[Stored entries]
Segment Open

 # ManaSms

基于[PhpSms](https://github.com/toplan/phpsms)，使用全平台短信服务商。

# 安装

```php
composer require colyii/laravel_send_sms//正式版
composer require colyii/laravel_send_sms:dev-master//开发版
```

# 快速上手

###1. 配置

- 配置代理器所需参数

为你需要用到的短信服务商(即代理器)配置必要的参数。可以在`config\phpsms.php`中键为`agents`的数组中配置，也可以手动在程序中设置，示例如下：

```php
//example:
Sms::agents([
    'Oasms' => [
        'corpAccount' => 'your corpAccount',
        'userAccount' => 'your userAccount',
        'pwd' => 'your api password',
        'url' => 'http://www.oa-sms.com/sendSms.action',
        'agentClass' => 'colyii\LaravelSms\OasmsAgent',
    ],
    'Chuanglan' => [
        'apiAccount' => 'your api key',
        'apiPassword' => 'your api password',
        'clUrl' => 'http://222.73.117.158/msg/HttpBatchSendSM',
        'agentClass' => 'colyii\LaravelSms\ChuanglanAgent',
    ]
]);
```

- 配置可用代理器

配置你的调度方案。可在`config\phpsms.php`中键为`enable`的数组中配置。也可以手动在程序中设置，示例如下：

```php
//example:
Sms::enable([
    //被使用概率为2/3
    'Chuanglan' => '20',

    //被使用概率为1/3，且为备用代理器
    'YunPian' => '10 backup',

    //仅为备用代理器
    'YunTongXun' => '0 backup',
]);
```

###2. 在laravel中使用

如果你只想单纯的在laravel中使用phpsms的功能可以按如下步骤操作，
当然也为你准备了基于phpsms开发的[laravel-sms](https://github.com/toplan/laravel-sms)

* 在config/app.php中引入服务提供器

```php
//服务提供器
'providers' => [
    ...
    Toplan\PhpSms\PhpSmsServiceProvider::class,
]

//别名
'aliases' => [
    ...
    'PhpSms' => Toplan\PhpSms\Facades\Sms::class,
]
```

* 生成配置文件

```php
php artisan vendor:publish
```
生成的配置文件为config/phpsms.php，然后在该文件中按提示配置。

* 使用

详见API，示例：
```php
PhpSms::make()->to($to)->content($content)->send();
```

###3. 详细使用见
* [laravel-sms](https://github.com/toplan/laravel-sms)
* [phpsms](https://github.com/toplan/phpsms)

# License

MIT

Segment Closed

# [Task prompt]
An exact copy of all the records is what is needed here.

# [Written reply]
 # ManaSms

基于[PhpSms](https://github.com/toplan/phpsms)，使用全平台短信服务商。

# 安装

```php
composer require colyii/laravel_send_sms//正式版
composer require colyii/laravel_send_sms:dev-master//开发版
```

# 快速上手

###1. 配置

- 配置代理器所需参数

为你需要用到的短信服务商(即代理器)配置必要的参数。可以在`config\phpsms.php`中键为`agents`的数组中配置，也可以手动在程序中设置，示例如下：

```php
//example:
Sms::agents([
    'Oasms' => [
        'corpAccount' => 'your corpAccount',
        'userAccount' => 'your userAccount',
        'pwd' => 'your api password',
        'url' => 'http://www.oa-sms.com/sendSms.action',
        'agentClass' => 'colyii\LaravelSms\OasmsAgent',
    ],
    'Chuanglan' => [
        'apiAccount' => 'your api key',
        'apiPassword' => 'your api password',
        'clUrl' => 'http://222.73.117.158/msg/HttpBatchSendSM',
        'agentClass' => 'colyii\LaravelSms\ChuanglanAgent',
    ]
]);
```

- 配置可用代理器

配置你的调度方案。可在`config\phpsms.php`中键为`enable`的数组中配置。也可以手动在程序中设置，示例如下：

```php
//example:
Sms::enable([
    //被使用概率为2/3
    'Chuanglan' => '20',

    //被使用概率为1/3，且为备用代理器
    'YunPian' => '10 backup',

    //仅为备用代理器
    'YunTongXun' => '0 backup',
]);
```

###2. 在laravel中使用

如果你只想单纯的在laravel中使用phpsms的功能可以按如下步骤操作，
当然也为你准备了基于phpsms开发的[laravel-sms](https://github.com/toplan/laravel-sms)

* 在config/app.php中引入服务提供器

```php
//服务提供器
'providers' => [
    ...
    Toplan\PhpSms\PhpSmsServiceProvider::class,
]

//别名
'aliases' => [
    ...
    'PhpSms' => Toplan\PhpSms\Facades\Sms::class,
]
```

* 生成配置文件

```php
php artisan vendor:publish
```
生成的配置文件为config/phpsms.php，然后在该文件中按提示配置。

* 使用

详见API，示例：
```php
PhpSms::make()->to($to)->content($content)->send();
```

###3. 详细使用见
* [laravel-sms](https://github.com/toplan/laravel-sms)
* [phpsms](https://github.com/toplan/phpsms)

# License

MIT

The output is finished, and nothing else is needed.